▶ [AIM OF THE TASK] The required output is the stretch from the line containing "2.73 & 2.54" through the line containing "We introduce a" in the records below, unaltered and with no pictures.

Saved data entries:
________________________________________

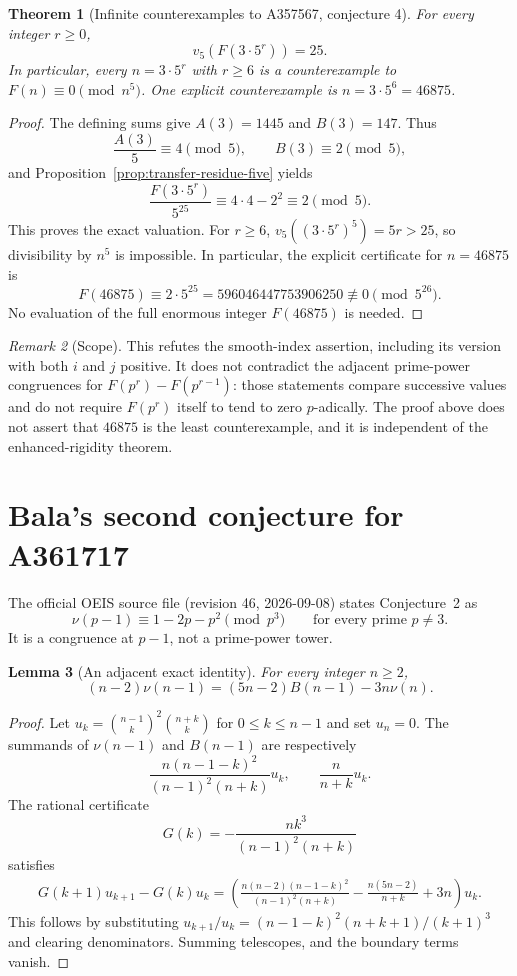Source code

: \documentclass[11pt]{amsart}
\newtheorem{theorem}{Theorem}[section]
\newtheorem{lemma}[theorem]{Lemma}
\theoremstyle{definition}
\theoremstyle{remark}
\newtheorem{remark}[theorem]{Remark}
\begin{document}
\begin{theorem}[Infinite counterexamples to A357567, conjecture 4]
\label{thm:transfer-counterexample-five}
For every integer $r\ge0$,
\[
 \boxed{v_5\!\left(F(3\cdot5^r)\right)=25.}
\]
In particular, every $n=3\cdot5^r$ with $r\ge6$ is a counterexample to
$F(n)\equiv0\pmod{n^5}$. One explicit counterexample is
$n=3\cdot5^6=46875$.
\end{theorem}
\begin{proof}
The defining sums give $A(3)=1445$ and $B(3)=147$. Thus
\[
 \frac{A(3)}5\equiv4\pmod5,\qquad B(3)\equiv2\pmod5,
\]
and Proposition~\ref{prop:transfer-residue-five} yields
\[
 \frac{F(3\cdot5^r)}{5^{25}}
 \equiv4\cdot4-2^2\equiv2\pmod5.
\]
This proves the exact valuation. For $r\ge6$,
$v_5((3\cdot5^r)^5)=5r>25$, so divisibility by $n^5$ is impossible.
In particular, the explicit certificate for $n=46875$ is
\[
 F(46875)\equiv2\cdot5^{25}
 =596046447753906250\not\equiv0\pmod{5^{26}}.
\]
No evaluation of the full enormous integer $F(46875)$ is needed.
\end{proof}

\begin{remark}[Scope]
This refutes the smooth-index assertion, including its version with both
$i$ and $j$ positive. It does not contradict the adjacent prime-power
congruences for $F(p^r)-F(p^{r-1})$: those statements compare successive
values and do not require $F(p^r)$ itself to tend to zero $p$-adically.
The proof above does not assert that $46875$ is the least counterexample,
and it is independent of the enhanced-rigidity theorem.
\end{remark}

\section{Bala's second conjecture for A361717}
The official OEIS source file
\cite{A361717}
(revision 46, 2026-09-08) states Conjecture~2 as
\[
 \nu(p-1)\equiv1-2p-p^2\pmod{p^3}
 \qquad\text{for every prime }p\ne3.
\]
It is a congruence at $p-1$, not a prime-power tower.

\begin{lemma}[An adjacent exact identity]
For every integer $n\geq2$,
\[
 (n-2)\nu(n-1)=(5n-2)B(n-1)-3n\nu(n).
\]
\end{lemma}
\begin{proof}
Let $u_k=\binom{n-1}{k}^2\binom{n+k}{k}$ for $0\leq k\leq n-1$
and set $u_n=0$. The summands of $\nu(n-1)$ and $B(n-1)$ are
respectively
\[
 \frac{n(n-1-k)^2}{(n-1)^2(n+k)}u_k,
 \qquad \frac{n}{n+k}u_k.
\]
The rational certificate
\[
 G(k)=-\frac{nk^3}{(n-1)^2(n+k)}
\]
satisfies
\begin{align*}
 G(k+1)u_{k+1}-G(k)u_k
 =\left(\frac{n(n-2)(n-1-k)^2}{(n-1)^2(n+k)}
       -\frac{n(5n-2)}{n+k}+3n\right)u_k.
\end{align*}
This follows by substituting
$u_{k+1}/u_k=(n-1-k)^2(n+k+1)/(k+1)^3$ and clearing denominators.
Summing telescopes, and the boundary terms vanish.
\end{proof}
\end{document}
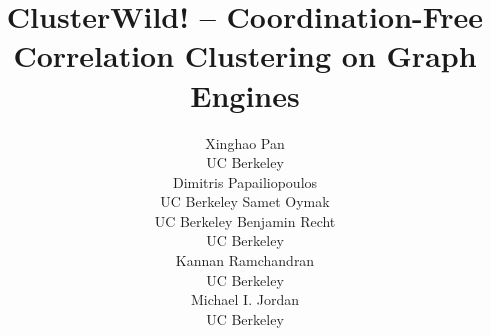 \documentclass{article} %
\begin{document}
\title{ClusterWild! -- Coordination-Free Correlation Clustering on Graph Engines}



\author{
Xinghao Pan\\
       UC Berkeley\\
       \And
Dimitris Papailiopoulos\\
{UC Berkeley}
\And
Samet Oymak\\
{UC Berkeley}
\AND
Benjamin Recht\\
{UC Berkeley}\\
\And
Kannan Ramchandran\\
{UC Berkeley}\\
\And
Michael I. Jordan\\
{UC Berkeley}\\
} 
\end{document}
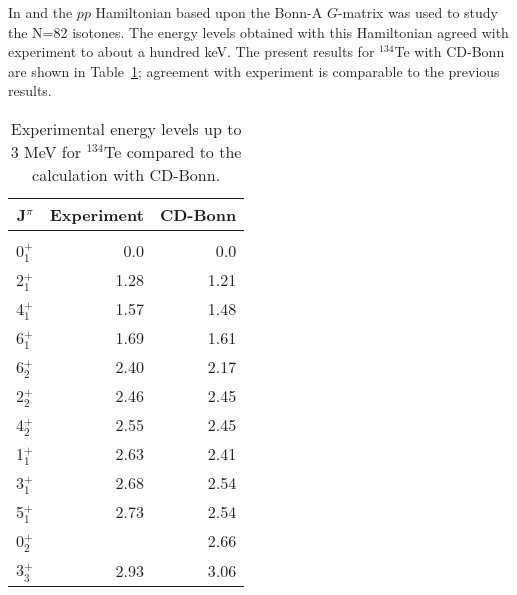 \documentclass[aps,twocolumn,superscriptaddress,prc,showpacs]{revtex4}
\begin{document}
In \cite{Ho97} and \cite{Su98} the $  pp  $ Hamiltonian
based upon the Bonn-A $  G  $-matrix was used to study the
N=82 isotones. The energy levels obtained with this
Hamiltonian agreed with experiment to about a hundred keV.
The present results for $^{134}$Te with CD-Bonn are shown in Table~\ref{tab1};
agreement with experiment is comparable to the previous results.
\begingroup
\begin{table}
 \caption{\label{tab1} Experimental energy levels up to 3 MeV for
$^{134}$Te compared to
the calculation with CD-Bonn.}
\begin{ruledtabular}
\begin{tabular}{rrr}
J$^{ \pi }$ & Experiment & CD-Bonn  \\
\hline \\
 0$^{ + }_{1}$ & 0.0  & 0.0    \\
 2$^{ + }_{1}$ & 1.28 & 1.21   \\
 4$^{ + }_{1}$ & 1.57 & 1.48 \\
 6$^{ + }_{1}$ & 1.69 & 1.61 \\
 6$^{ + }_{2}$ & 2.40 & 2.17  \\
 2$^{ + }_{2}$ & 2.46 & 2.45  \\
 4$^{ + }_{2}$ & 2.55 & 2.45  \\
 1$^{ + }_{1}$ & 2.63 & 2.41   \\
 3$^{ + }_{1}$ & 2.68 & 2.54  \\
 5$^{ + }_{1}$ & 2.73 & 2.54  \\
 0$^{ + }_{2}$ &      & 2.66  \\
 3$^{ + }_{3}$ & 2.93 & 3.06  \\
\end{tabular}
\end{ruledtabular}
\end{table}
\endgroup
\end{document}
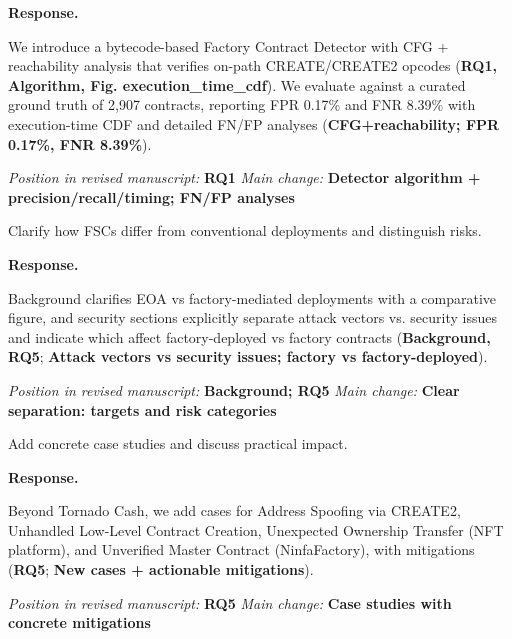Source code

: \documentclass[acmsmall]{acmart}
\begin{document}
	\noindent
	\textbf{Response.}

	We introduce a bytecode-based Factory Contract Detector with CFG + reachability analysis that
	verifies on-path CREATE/CREATE2 opcodes ({\textbf{RQ1, Algorithm, Fig. execution\_time\_cdf}}). We
	evaluate against a curated ground truth of 2,907 contracts, reporting FPR 0.17\% and FNR 8.39\%
	with execution-time CDF and detailed FN/FP analyses ({\textbf{CFG+reachability; FPR 0.17\%, FNR 8.39\%}}).

\vspace{0.25em}
\noindent\textit{Position in revised manuscript:} {\color{red}\textbf{RQ1}}
\noindent\textit{Main change:} {\color{blue}\textbf{Detector algorithm + precision/recall/timing; FN/FP analyses}}

	\begin{tcolorbox}
		[commentbox,title=Editor/AE -- Comment 3] Clarify how FSCs differ from conventional
		deployments and distinguish risks.
	\end{tcolorbox}

	\noindent
	\textbf{Response.}

	Background clarifies EOA vs factory-mediated deployments with a comparative figure, and security
	sections explicitly separate attack vectors vs. security issues and indicate which affect factory-deployed
	vs factory contracts ({\textbf{Background, RQ5}}; {\textbf{Attack vectors vs security issues; factory vs factory-deployed}}).

\vspace{0.25em}
\noindent\textit{Position in revised manuscript:} {\color{red}\textbf{Background; RQ5}}
\noindent\textit{Main change:} {\color{blue}\textbf{Clear separation: targets and risk categories}}

	\begin{tcolorbox}
		[commentbox,title=Editor/AE -- Comment 4] Add concrete case studies and discuss practical
		impact.
	\end{tcolorbox}

	\noindent
	\textbf{Response.}

	Beyond Tornado Cash, we add cases for Address Spoofing via CREATE2, Unhandled Low-Level Contract
	Creation, Unexpected Ownership Transfer (NFT platform), and Unverified Master Contract (NinfaFactory),
	with mitigations ({\textbf{RQ5}}; {\textbf{New cases + actionable mitigations}}).

	\vspace{0.25em}
\noindent\textit{Position in revised manuscript:} {\color{red}\textbf{RQ5}}
\noindent\textit{Main change:} {\color{blue}\textbf{Case studies with concrete mitigations}}
\end{document}
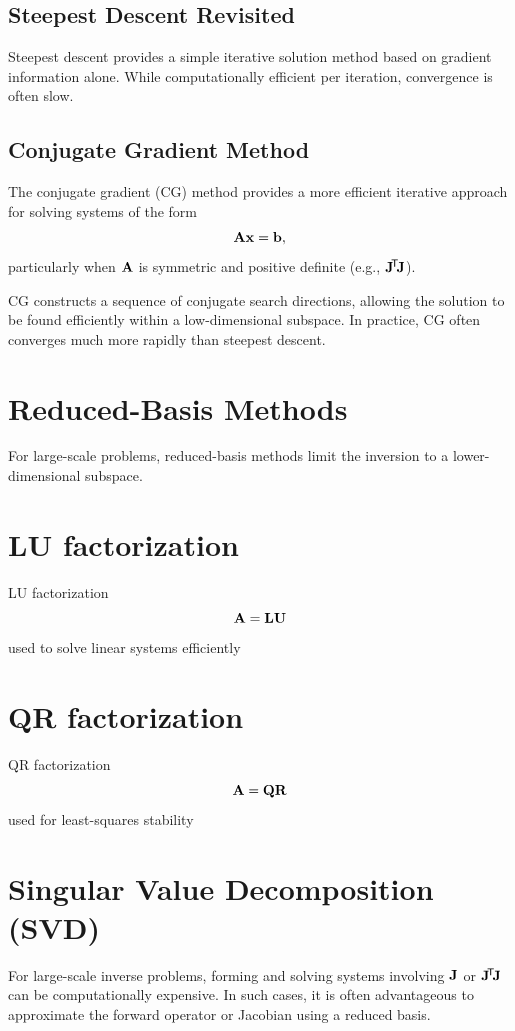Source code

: \subsection{Steepest Descent Revisited}

Steepest descent provides a simple iterative solution method based on gradient information alone. While computationally efficient per iteration, convergence is often slow.

\subsection{Conjugate Gradient Method}

The conjugate gradient (CG) method provides a more efficient iterative approach for solving systems of the form
\[
    \vb{A} \vb{x} = \vb{b},
\]
particularly when $\vb{A}$ is symmetric and positive definite (e.g., $\vb{J}\T \vb{J}$).

CG constructs a sequence of conjugate search directions, allowing the solution to be found efficiently within a low-dimensional subspace. In practice, CG often converges much more rapidly than steepest descent.

\section{Reduced-Basis Methods}

For large-scale problems, reduced-basis methods limit the inversion to a lower-dimensional subspace.


\section{LU factorization}

LU factorization
\[
    \vb{A} = \vb{L}\vb{U}
\]
used to solve linear systems efficiently


\section{QR factorization}

QR factorization
\[
    \vb{A} = \vb{Q}\vb{R}
\]
used for least-squares stability

\section{Singular Value Decomposition (SVD)}

For large-scale inverse problems, forming and solving systems involving $\vb{J}$ or $\vb{J}\T \vb{J}$ can be computationally expensive. In such cases, it is often advantageous to approximate the forward operator or Jacobian using a reduced basis.

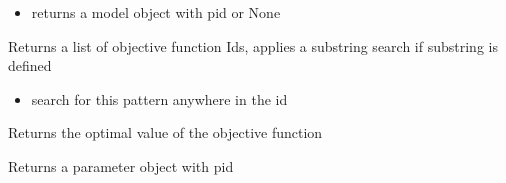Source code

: \documentclass[letterpaper,10pt,english]{sphinxmanual}
\begin{document}
\begin{fulllineitems}
\begin{fulllineitems}
\label{\detokenize{modules_doc:cbmpy.CBModel.Model.getObject}}
\pysigstartsignatures
{}
\pysigstopsignatures\begin{itemize}
\item {} 
\sphinxAtStartPar
{} returns a model object with pid or None

\end{itemize}

\end{fulllineitems}


\begin{fulllineitems}
\label{\detokenize{modules_doc:cbmpy.CBModel.Model.getObjectiveIds}}
\pysigstartsignatures
{}
\pysigstopsignatures
\sphinxAtStartPar
Returns a list of objective function Ids, applies a substring search if substring is defined
\begin{itemize}
\item {} 
\sphinxAtStartPar
{} search for this pattern anywhere in the id

\end{itemize}

\end{fulllineitems}


\begin{fulllineitems}
\label{\detokenize{modules_doc:cbmpy.CBModel.Model.getOptimalValue}}
\pysigstartsignatures
{}
\pysigstopsignatures
\sphinxAtStartPar
Returns the optimal value of the objective function

\end{fulllineitems}


\begin{fulllineitems}
\label{\detokenize{modules_doc:cbmpy.CBModel.Model.getParameter}}
\pysigstartsignatures
{}
\pysigstopsignatures
\sphinxAtStartPar
Returns a parameter object with pid


\end{fulllineitems}
\end{fulllineitems}
\end{document}
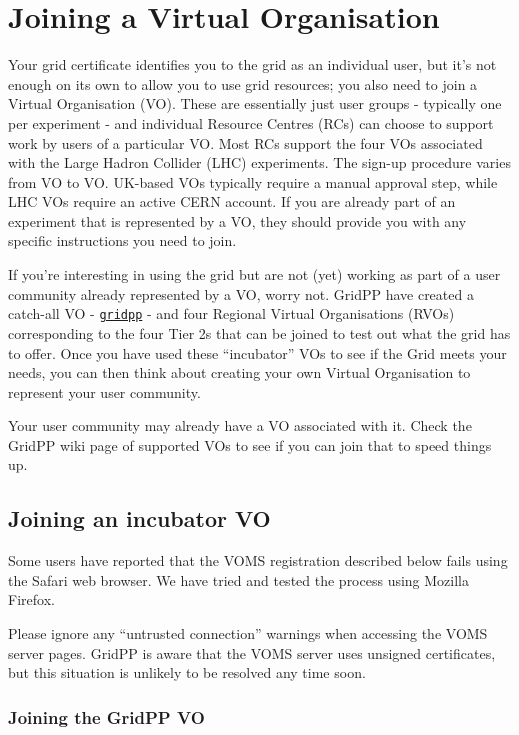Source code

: \documentclass[]{article}
\date{}
\begin{document}
\section{Joining a Virtual
Organisation}\label{joining-a-virtual-organisation}

Your grid certificate identifies you to the grid as an individual user,
but it's not enough on its own to allow you to use grid resources; you
also need to join a Virtual Organisation (VO). These are essentially
just user groups - typically one per experiment - and individual
Resource Centres (RCs) can choose to support work by users of a
particular VO. Most RCs support the four VOs associated with the Large
Hadron Collider (LHC) experiments. The sign-up procedure varies from VO
to VO. UK-based VOs typically require a manual approval step, while LHC
VOs require an active CERN account. If you are already part of an
experiment that is represented by a VO, they should provide you with any
specific instructions you need to join.

If you're interesting in using the grid but are not (yet) working as
part of a user community already represented by a VO, worry not. GridPP
have created a catch-all VO -
\href{https://voms.gridpp.ac.uk:8443/voms/gridpp/}{\texttt{gridpp}} -
and four Regional Virtual Organisations (RVOs) corresponding to the four
Tier 2s that can be joined to test out what the grid has to offer. Once
you have used these ``incubator'' VOs to see if the Grid meets your
needs, you can then think about creating your own Virtual Organisation
to represent your user community.

Your user community may already have a VO associated with it. Check the
GridPP wiki page of supported VOs to see if you can join that to speed
things up.

\subsection{Joining an incubator VO}\label{joining-an-incubator-vo}

Some users have reported that the VOMS registration described below
fails using the Safari web browser. We have tried and tested the process
using Mozilla Firefox.

Please ignore any ``untrusted connection'' warnings when accessing the
VOMS server pages. GridPP is aware that the VOMS server uses unsigned
certificates, but this situation is unlikely to be resolved any time
soon.

\subsubsection{Joining the GridPP VO}\label{joining-the-gridpp-vo}
\end{document}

________________________________________

▶ [RESULT]
 5$^{ + }_{1}$ & 2.73 & 2.54  \\
 0$^{ + }_{2}$ &      & 2.66  \\
 3$^{ + }_{3}$ & 2.93 & 3.06  \\
\end{tabular}
\end{ruledtabular}
\end{table}
\endgroup
\end{document}
Source code

: \documentclass[acmsmall]{acmart}
\begin{document}
	\noindent
	\textbf{Response.}

	We introduce a bytecode-based Factory Contract Detector with CFG + reachability analysis that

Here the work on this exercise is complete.